Po obiecującym początku sezonu wydawało się, że Wisła Kraków będzie jedną z ciekawszych do oglądania drużyn w Ekstraklasie, a w trakcie sezonu Biała Gwiazda zacznie wyglądać tylko lepiej. Coś jednak ewidentnie szwankuje przy Reymonta, a ostatni kompromitujący mecz ze Śląskiem Wrocław jest dzwonem bijącym na alarm. Dlaczego gra Wisły jest aż tak rozczarowująca?
Miłe złego początki
Wisła Kraków weszła w sezon dobrze i przez długi czas zajmowała miejsce w górnej części tabeli. Jednak po wygranym meczu z Legią coś zaczęło się psuć. Od tego czasu zespół z Krakowa rozegrał sześć ligowych spotkań. Jedno z nich wygrał, jedno zremisował, a cztery przegrał, z czego dwa w rozmiarze 0:5. Co wpływa na tak kiepską postawę drużyny prowadzonej przez Adriana Gulę?
Zawodzą liderzy drużyny
Na starcie rozgrywek błyszczeli tacy zawodnicy jak Yeboah, Hanousek, obiecujący początek miał Skvarka, dobre mecze notował Kliment czy Brown Forbes. Od czasu meczu z Legią, żaden z nich nie dopisał nic do swoich statystyk. Ostatnie bramki dla Białej Gwiazdy zdobył Michal Frydrych, który jest nominalnym środkowym obrońcą. Ewidentnie brakuje kogoś, kto weźmie na siebie odpowiedzialność za grę w ofensywie. Bez goli Yeboaha, Browna Forbesa bez asyst Skvarki czy Hanouska, Wisła nie strzela prawie wcale. Szarpać próbuje młody Starzyński, ale to nie wystarczy, żeby punktować.

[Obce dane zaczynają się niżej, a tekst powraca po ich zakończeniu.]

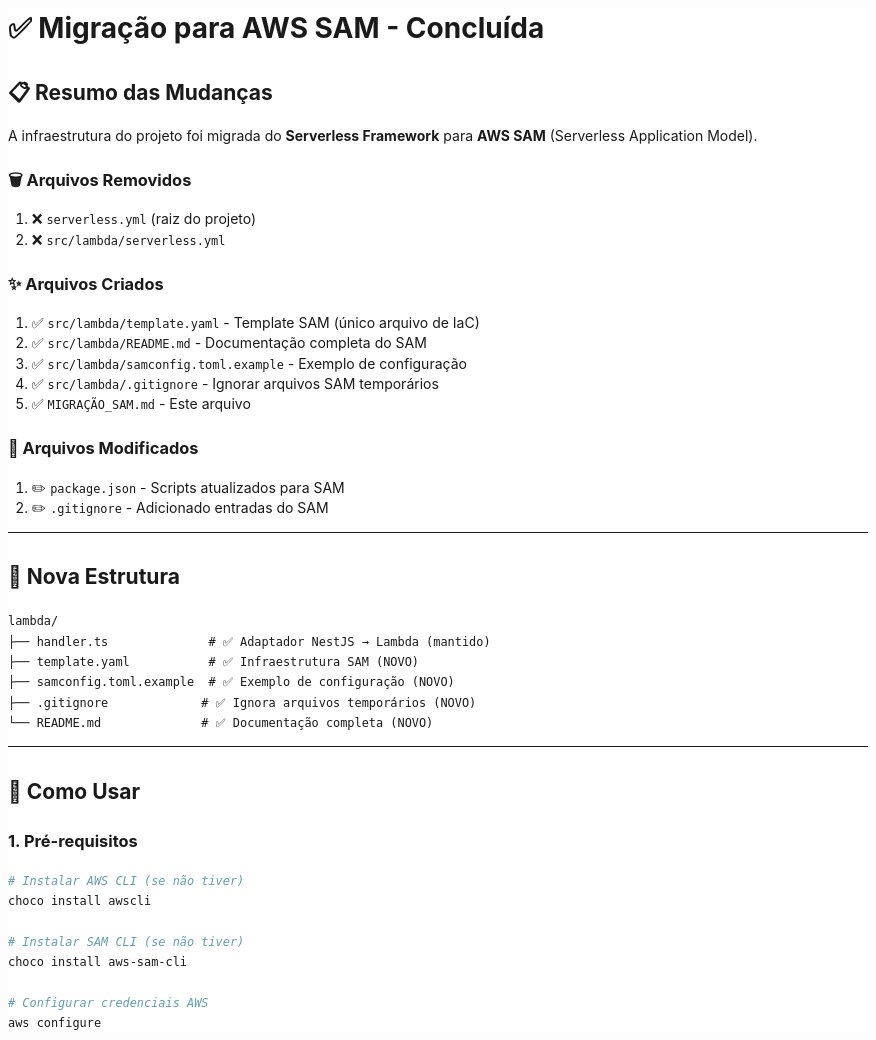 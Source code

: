 # ✅ Migração para AWS SAM - Concluída

## 📋 Resumo das Mudanças

A infraestrutura do projeto foi migrada do **Serverless Framework** para **AWS SAM** (Serverless Application Model).

### 🗑️ Arquivos Removidos

1. ❌ `serverless.yml` (raiz do projeto)
2. ❌ `src/lambda/serverless.yml`

### ✨ Arquivos Criados

1. ✅ `src/lambda/template.yaml` - Template SAM (único arquivo de IaC)
2. ✅ `src/lambda/README.md` - Documentação completa do SAM
3. ✅ `src/lambda/samconfig.toml.example` - Exemplo de configuração
4. ✅ `src/lambda/.gitignore` - Ignorar arquivos SAM temporários
5. ✅ `MIGRAÇÃO_SAM.md` - Este arquivo

### 🔄 Arquivos Modificados

1. ✏️ `package.json` - Scripts atualizados para SAM
2. ✏️ `.gitignore` - Adicionado entradas do SAM

---

## 🎯 Nova Estrutura

```
lambda/
├── handler.ts              # ✅ Adaptador NestJS → Lambda (mantido)
├── template.yaml           # ✅ Infraestrutura SAM (NOVO)
├── samconfig.toml.example  # ✅ Exemplo de configuração (NOVO)
├── .gitignore             # ✅ Ignora arquivos temporários (NOVO)
└── README.md              # ✅ Documentação completa (NOVO)
```

---

## 🚀 Como Usar

### 1. Pré-requisitos

```bash
# Instalar AWS CLI (se não tiver)
choco install awscli

# Instalar SAM CLI (se não tiver)
choco install aws-sam-cli

# Configurar credenciais AWS
aws configure
```
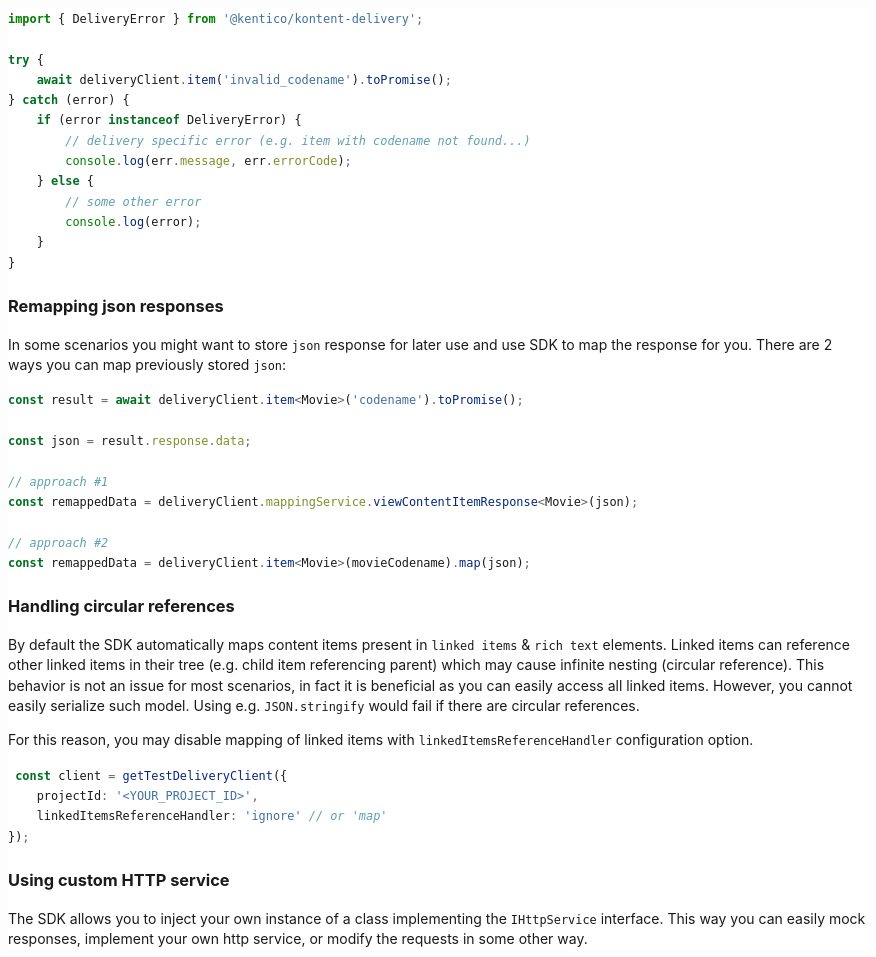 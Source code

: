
 ```typescript
import { DeliveryError } from '@kentico/kontent-delivery';

try {
    await deliveryClient.item('invalid_codename').toPromise();
} catch (error) {
    if (error instanceof DeliveryError) {
        // delivery specific error (e.g. item with codename not found...)
        console.log(err.message, err.errorCode);
    } else {
        // some other error
        console.log(error);
    }
}
```

### Remapping json responses

In some scenarios you might want to store `json` response for later use and use SDK to map the response for you. There are 2 ways you can map previously stored `json`:

```typescript
const result = await deliveryClient.item<Movie>('codename').toPromise();

const json = result.response.data;

// approach #1
const remappedData = deliveryClient.mappingService.viewContentItemResponse<Movie>(json);

// approach #2
const remappedData = deliveryClient.item<Movie>(movieCodename).map(json);
```

### Handling circular references

By default the SDK automatically maps content items present in `linked items` & `rich text` elements. Linked items can reference other linked items in their tree (e.g. child item referencing parent) which may cause infinite nesting (circular reference). This behavior is not an issue for most scenarios, in fact it is beneficial as you can easily access all linked items. However, you cannot easily serialize such model. Using e.g. `JSON.stringify` would fail if there are circular references. 

For this reason, you may disable mapping of linked items with `linkedItemsReferenceHandler` configuration option.

```typescript
 const client = getTestDeliveryClient({
    projectId: '<YOUR_PROJECT_ID>',
    linkedItemsReferenceHandler: 'ignore' // or 'map'
});
```

### Using custom HTTP service

The SDK allows you to inject your own instance of a class implementing the `IHttpService` interface. This way you can
easily mock responses, implement your own http service, or modify the requests in some other way.
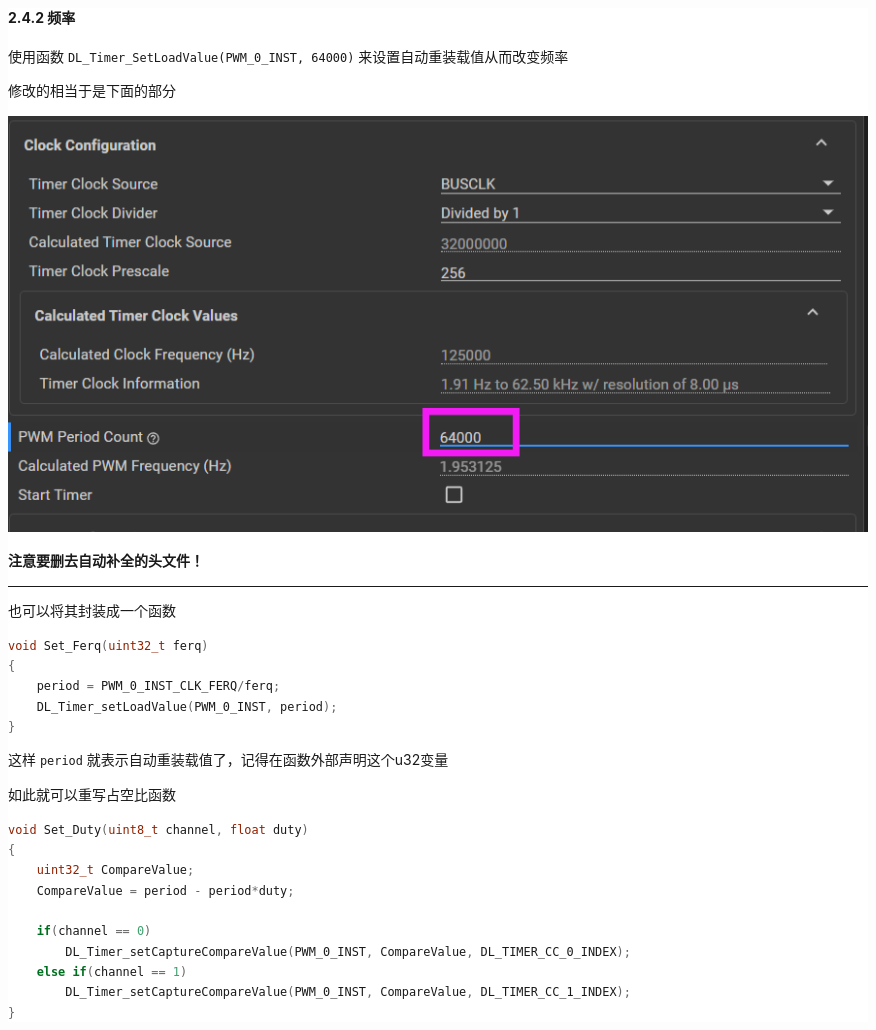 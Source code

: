 #### 2.4.2 频率

使用函数 `DL_Timer_SetLoadValue(PWM_0_INST, 64000)` 来设置自动重装载值从而改变频率

修改的相当于是下面的部分

![](images/2024-07-26-15-49-35.png)

**注意要删去自动补全的头文件！**

---

也可以将其封装成一个函数

```c
void Set_Ferq(uint32_t ferq)
{
    period = PWM_0_INST_CLK_FERQ/ferq;
    DL_Timer_setLoadValue(PWM_0_INST, period);
}
```

这样 `period` 就表示自动重装载值了，记得在函数外部声明这个u32变量

如此就可以重写占空比函数

```c
void Set_Duty(uint8_t channel, float duty)
{
    uint32_t CompareValue;
    CompareValue = period - period*duty; 

    if(channel == 0)
        DL_Timer_setCaptureCompareValue(PWM_0_INST, CompareValue, DL_TIMER_CC_0_INDEX);
    else if(channel == 1)
        DL_Timer_setCaptureCompareValue(PWM_0_INST, CompareValue, DL_TIMER_CC_1_INDEX);
}
``` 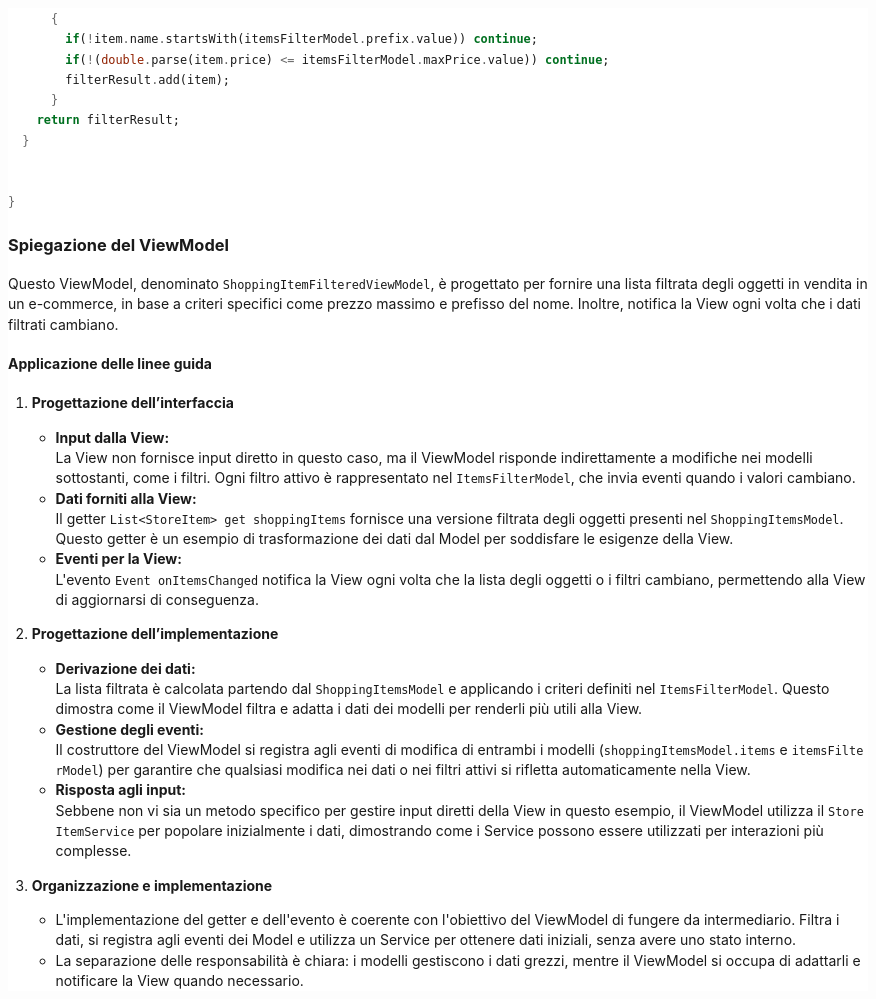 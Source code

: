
 ```dart
      {
        if(!item.name.startsWith(itemsFilterModel.prefix.value)) continue;
        if(!(double.parse(item.price) <= itemsFilterModel.maxPrice.value)) continue;
        filterResult.add(item);
      }
    return filterResult;
  }


}


```
### Spiegazione del ViewModel

Questo ViewModel, denominato `ShoppingItemFilteredViewModel`, è progettato per fornire una lista filtrata degli oggetti in vendita in un e-commerce, in base a criteri specifici come prezzo massimo e prefisso del nome. Inoltre, notifica la View ogni volta che i dati filtrati cambiano.

#### Applicazione delle linee guida

1. **Progettazione dell’interfaccia**
    - **Input dalla View:**  
      La View non fornisce input diretto in questo caso, ma il ViewModel risponde indirettamente a modifiche nei modelli sottostanti, come i filtri. Ogni filtro attivo è rappresentato nel `ItemsFilterModel`, che invia eventi quando i valori cambiano.
    - **Dati forniti alla View:**  
      Il getter `List<StoreItem> get shoppingItems` fornisce una versione filtrata degli oggetti presenti nel `ShoppingItemsModel`. Questo getter è un esempio di trasformazione dei dati dal Model per soddisfare le esigenze della View.
    - **Eventi per la View:**  
      L'evento `Event onItemsChanged` notifica la View ogni volta che la lista degli oggetti o i filtri cambiano, permettendo alla View di aggiornarsi di conseguenza.

2. **Progettazione dell’implementazione**
    - **Derivazione dei dati:**  
      La lista filtrata è calcolata partendo dal `ShoppingItemsModel` e applicando i criteri definiti nel `ItemsFilterModel`. Questo dimostra come il ViewModel filtra e adatta i dati dei modelli per renderli più utili alla View.
    - **Gestione degli eventi:**  
      Il costruttore del ViewModel si registra agli eventi di modifica di entrambi i modelli (`shoppingItemsModel.items` e `itemsFilterModel`) per garantire che qualsiasi modifica nei dati o nei filtri attivi si rifletta automaticamente nella View.
    - **Risposta agli input:**  
      Sebbene non vi sia un metodo specifico per gestire input diretti della View in questo esempio, il ViewModel utilizza il `StoreItemService` per popolare inizialmente i dati, dimostrando come i Service possono essere utilizzati per interazioni più complesse.

3. **Organizzazione e implementazione**
    - L'implementazione del getter e dell'evento è coerente con l'obiettivo del ViewModel di fungere da intermediario. Filtra i dati, si registra agli eventi dei Model e utilizza un Service per ottenere dati iniziali, senza avere uno stato interno.
    - La separazione delle responsabilità è chiara: i modelli gestiscono i dati grezzi, mentre il ViewModel si occupa di adattarli e notificare la View quando necessario.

Kolejnym problemem jest skuteczność ataków
Tak prezentują się strzały Wiślaków w ostatnich pięciu meczach: ze Śląskiem 2 celne strzały na 8 prób, z Górnikiem 4 na 15, z Piastem 4/11, z Pogonią 2/7, z Lechem 1 celny strzał na 10. Widać jak na dłoni, że o ile zawodnicy Białej Gwiazdy w niektórych meczach dosyć często strzelali na bramkę, to strzałów mogących zagrozić bramce było jak na lekarstwo.
Kontrastuje to z ilością czasu spędzonego przy piłce przez zawodników z Krakowa. Średnia w ostatnich pięciu meczach to 52,6% czasu przy piłce. W przegranym meczu ze Śląskiem było to 57%. Tylko w jednym z tych meczów, podopieczni Adriana Guli mieli mniejsze posiadanie piłki. W wygranym meczu z Górnikiem – 45%.
Blok defensywny Wisły to osobny temat
W traceniu głupich bramek Wiślaków wyprzedza jedynie defensywa Górnika Łęczna. A przecież na papierze obrona Białej Gwiazdy nie prezentuje się tragicznie. Frydrych, Sadlok, Uryga, Mehremic, Hanousek, do tego młodzi Szot, Gruszkowski i Szota. W bramce doświadczony Kieszek, ewentualnie młody Biegański. Gdyby nie szkolne błędy tej formacji, to mecze takie jak z Pogonią, czy z Piastem, zakończyłyby się podziałem punktów, a Lechia odjeżdżałaby z Krakowa z niczym. To nad zgraniem tej formacji trener Gula powinien pracować najwięcej.
Tomasz Pasieczny, dyrektor sportowy Wisły powiedział, że chce, aby jego drużyna grała widowiskowo, a nie murowała bramkę. Oczywiście trzeba go za tę decyzję pochwalić, ale trzeba pamiętać, że punkty też są ważne. Może się wydawać, że Wisła poprzez swój ofensywny styl połączony z częstym wystawianiem młodzieży chciałaby swoich graczy wypromować i sprzedać, aby spłacić swoje długi. Obecnie Wisła musi skupić się przede wszystkim na szukaniu punktów.
Wisła potrzebuje impulsu
Najbliższe mecze w lidze to dwa trudne spotkania. Najpierw wyjazd do zaczarowanego w tym sezonie Płocka, gdzie Nafciarze jeszcze nie przegrali, a tydzień później derby z będącą na fali Cracovią. Pomiędzy spotkaniami ligowymi, Biała Gwiazda rozegra jeszcze spotkanie pucharowe w Tychach. Jeżeli szukać przełamania, to tylko w którymś z tych meczów.